The problem
Restate every line of the material below word for word, skipping the images.

Supplied records
Segment Open
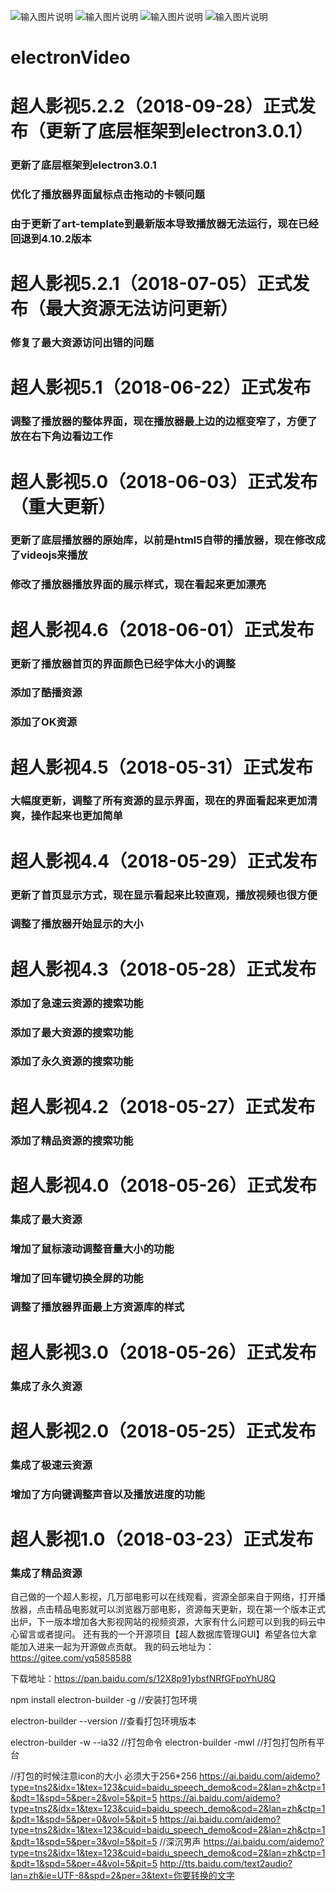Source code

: ![输入图片说明](https://images.gitee.com/uploads/images/2019/0829/122609_e80313cf_383370.png "TIM截图20190829115917.png")
![输入图片说明](https://images.gitee.com/uploads/images/2019/0829/122619_f17441fa_383370.png "TIM截图20190829115944.png")
![输入图片说明](https://images.gitee.com/uploads/images/2019/0829/122628_ba9c4e35_383370.png "TIM截图20190829120000.png")
![输入图片说明](https://images.gitee.com/uploads/images/2019/0829/122634_2bd3bb56_383370.png "TIM截图20190829120009.png")
# electronVideo
# 超人影视5.2.2（2018-09-28）正式发布（更新了底层框架到electron3.0.1）
### 更新了底层框架到electron3.0.1
### 优化了播放器界面鼠标点击拖动的卡顿问题
### 由于更新了art-template到最新版本导致播放器无法运行，现在已经回退到4.10.2版本

# 超人影视5.2.1（2018-07-05）正式发布（最大资源无法访问更新）
### 修复了最大资源访问出错的问题

# 超人影视5.1（2018-06-22）正式发布
### 调整了播放器的整体界面，现在播放器最上边的边框变窄了，方便了放在右下角边看边工作

# 超人影视5.0（2018-06-03）正式发布（重大更新）
### 更新了底层播放器的原始库，以前是html5自带的播放器，现在修改成了videojs来播放
### 修改了播放器播放界面的展示样式，现在看起来更加漂亮

# 超人影视4.6（2018-06-01）正式发布
### 更新了播放器首页的界面颜色已经字体大小的调整
### 添加了酷播资源
### 添加了OK资源

# 超人影视4.5（2018-05-31）正式发布
### 大幅度更新，调整了所有资源的显示界面，现在的界面看起来更加清爽，操作起来也更加简单

# 超人影视4.4（2018-05-29）正式发布
### 更新了首页显示方式，现在显示看起来比较直观，播放视频也很方便
### 调整了播放器开始显示的大小

# 超人影视4.3（2018-05-28）正式发布
### 添加了急速云资源的搜索功能
### 添加了最大资源的搜索功能
### 添加了永久资源的搜索功能

# 超人影视4.2（2018-05-27）正式发布
### 添加了精品资源的搜索功能

# 超人影视4.0（2018-05-26）正式发布
### 集成了最大资源
### 增加了鼠标滚动调整音量大小的功能
### 增加了回车键切换全屏的功能
### 调整了播放器界面最上方资源库的样式

# 超人影视3.0（2018-05-26）正式发布
### 集成了永久资源

# 超人影视2.0（2018-05-25）正式发布
### 集成了极速云资源
### 增加了方向键调整声音以及播放进度的功能

# 超人影视1.0（2018-03-23）正式发布
### 集成了精品资源

自己做的一个超人影视，几万部电影可以在线观看，资源全部来自于网络，打开播放器，点击精品电影就可以浏览器万部电影，资源每天更新，现在第一个版本正式出炉，下一版本增加各大影视网站的视频资源，大家有什么问题可以到我的码云中心留言或者提问。
还有我的一个开源项目【超人数据库管理GUI】希望各位大拿能加入进来一起为开源做点贡献。
我的码云地址为：https://gitee.com/yq5858588


下载地址：https://pan.baidu.com/s/12X8p91ybsfNRfGFpoYhU8Q

npm install electron-builder -g  //安装打包环境

electron-builder --version  //查看打包环境版本

electron-builder -w --ia32     //打包命令
electron-builder -mwl     //打包打包所有平台


//打包的时候注意icon的大小  必须大于256*256
https://ai.baidu.com/aidemo?type=tns2&idx=1&tex=123&cuid=baidu_speech_demo&cod=2&lan=zh&ctp=1&pdt=1&spd=5&per=2&vol=5&pit=5
https://ai.baidu.com/aidemo?type=tns2&idx=1&tex=123&cuid=baidu_speech_demo&cod=2&lan=zh&ctp=1&pdt=1&spd=5&per=0&vol=5&pit=5
https://ai.baidu.com/aidemo?type=tns2&idx=1&tex=123&cuid=baidu_speech_demo&cod=2&lan=zh&ctp=1&pdt=1&spd=5&per=3&vol=5&pit=5 //深沉男声
https://ai.baidu.com/aidemo?type=tns2&idx=1&tex=123&cuid=baidu_speech_demo&cod=2&lan=zh&ctp=1&pdt=1&spd=5&per=4&vol=5&pit=5
http://tts.baidu.com/text2audio?lan=zh&ie=UTF-8&spd=2&per=3&text=你要转换的文字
Segment Closed
Your response
Source code

: ![输入图片说明](https://images.gitee.com/uploads/images/2019/0829/122609_e80313cf_383370.png "TIM截图20190829115917.png")
![输入图片说明](https://images.gitee.com/uploads/images/2019/0829/122619_f17441fa_383370.png "TIM截图20190829115944.png")
![输入图片说明](https://images.gitee.com/uploads/images/2019/0829/122628_ba9c4e35_383370.png "TIM截图20190829120000.png")
![输入图片说明](https://images.gitee.com/uploads/images/2019/0829/122634_2bd3bb56_383370.png "TIM截图20190829120009.png")
# electronVideo
# 超人影视5.2.2（2018-09-28）正式发布（更新了底层框架到electron3.0.1）
### 更新了底层框架到electron3.0.1
### 优化了播放器界面鼠标点击拖动的卡顿问题
### 由于更新了art-template到最新版本导致播放器无法运行，现在已经回退到4.10.2版本

# 超人影视5.2.1（2018-07-05）正式发布（最大资源无法访问更新）
### 修复了最大资源访问出错的问题

# 超人影视5.1（2018-06-22）正式发布
### 调整了播放器的整体界面，现在播放器最上边的边框变窄了，方便了放在右下角边看边工作

# 超人影视5.0（2018-06-03）正式发布（重大更新）
### 更新了底层播放器的原始库，以前是html5自带的播放器，现在修改成了videojs来播放
### 修改了播放器播放界面的展示样式，现在看起来更加漂亮

# 超人影视4.6（2018-06-01）正式发布
### 更新了播放器首页的界面颜色已经字体大小的调整
### 添加了酷播资源
### 添加了OK资源

# 超人影视4.5（2018-05-31）正式发布
### 大幅度更新，调整了所有资源的显示界面，现在的界面看起来更加清爽，操作起来也更加简单

# 超人影视4.4（2018-05-29）正式发布
### 更新了首页显示方式，现在显示看起来比较直观，播放视频也很方便
### 调整了播放器开始显示的大小

# 超人影视4.3（2018-05-28）正式发布
### 添加了急速云资源的搜索功能
### 添加了最大资源的搜索功能
### 添加了永久资源的搜索功能

# 超人影视4.2（2018-05-27）正式发布
### 添加了精品资源的搜索功能

# 超人影视4.0（2018-05-26）正式发布
### 集成了最大资源
### 增加了鼠标滚动调整音量大小的功能
### 增加了回车键切换全屏的功能
### 调整了播放器界面最上方资源库的样式

# 超人影视3.0（2018-05-26）正式发布
### 集成了永久资源

# 超人影视2.0（2018-05-25）正式发布
### 集成了极速云资源
### 增加了方向键调整声音以及播放进度的功能

# 超人影视1.0（2018-03-23）正式发布
### 集成了精品资源

自己做的一个超人影视，几万部电影可以在线观看，资源全部来自于网络，打开播放器，点击精品电影就可以浏览器万部电影，资源每天更新，现在第一个版本正式出炉，下一版本增加各大影视网站的视频资源，大家有什么问题可以到我的码云中心留言或者提问。
还有我的一个开源项目【超人数据库管理GUI】希望各位大拿能加入进来一起为开源做点贡献。
我的码云地址为：https://gitee.com/yq5858588


下载地址：https://pan.baidu.com/s/12X8p91ybsfNRfGFpoYhU8Q

npm install electron-builder -g  //安装打包环境

electron-builder --version  //查看打包环境版本

electron-builder -w --ia32     //打包命令
electron-builder -mwl     //打包打包所有平台


//打包的时候注意icon的大小  必须大于256*256
https://ai.baidu.com/aidemo?type=tns2&idx=1&tex=123&cuid=baidu_speech_demo&cod=2&lan=zh&ctp=1&pdt=1&spd=5&per=2&vol=5&pit=5
https://ai.baidu.com/aidemo?type=tns2&idx=1&tex=123&cuid=baidu_speech_demo&cod=2&lan=zh&ctp=1&pdt=1&spd=5&per=0&vol=5&pit=5
https://ai.baidu.com/aidemo?type=tns2&idx=1&tex=123&cuid=baidu_speech_demo&cod=2&lan=zh&ctp=1&pdt=1&spd=5&per=3&vol=5&pit=5 //深沉男声
https://ai.baidu.com/aidemo?type=tns2&idx=1&tex=123&cuid=baidu_speech_demo&cod=2&lan=zh&ctp=1&pdt=1&spd=5&per=4&vol=5&pit=5
http://tts.baidu.com/text2audio?lan=zh&ie=UTF-8&spd=2&per=3&text=你要转换的文字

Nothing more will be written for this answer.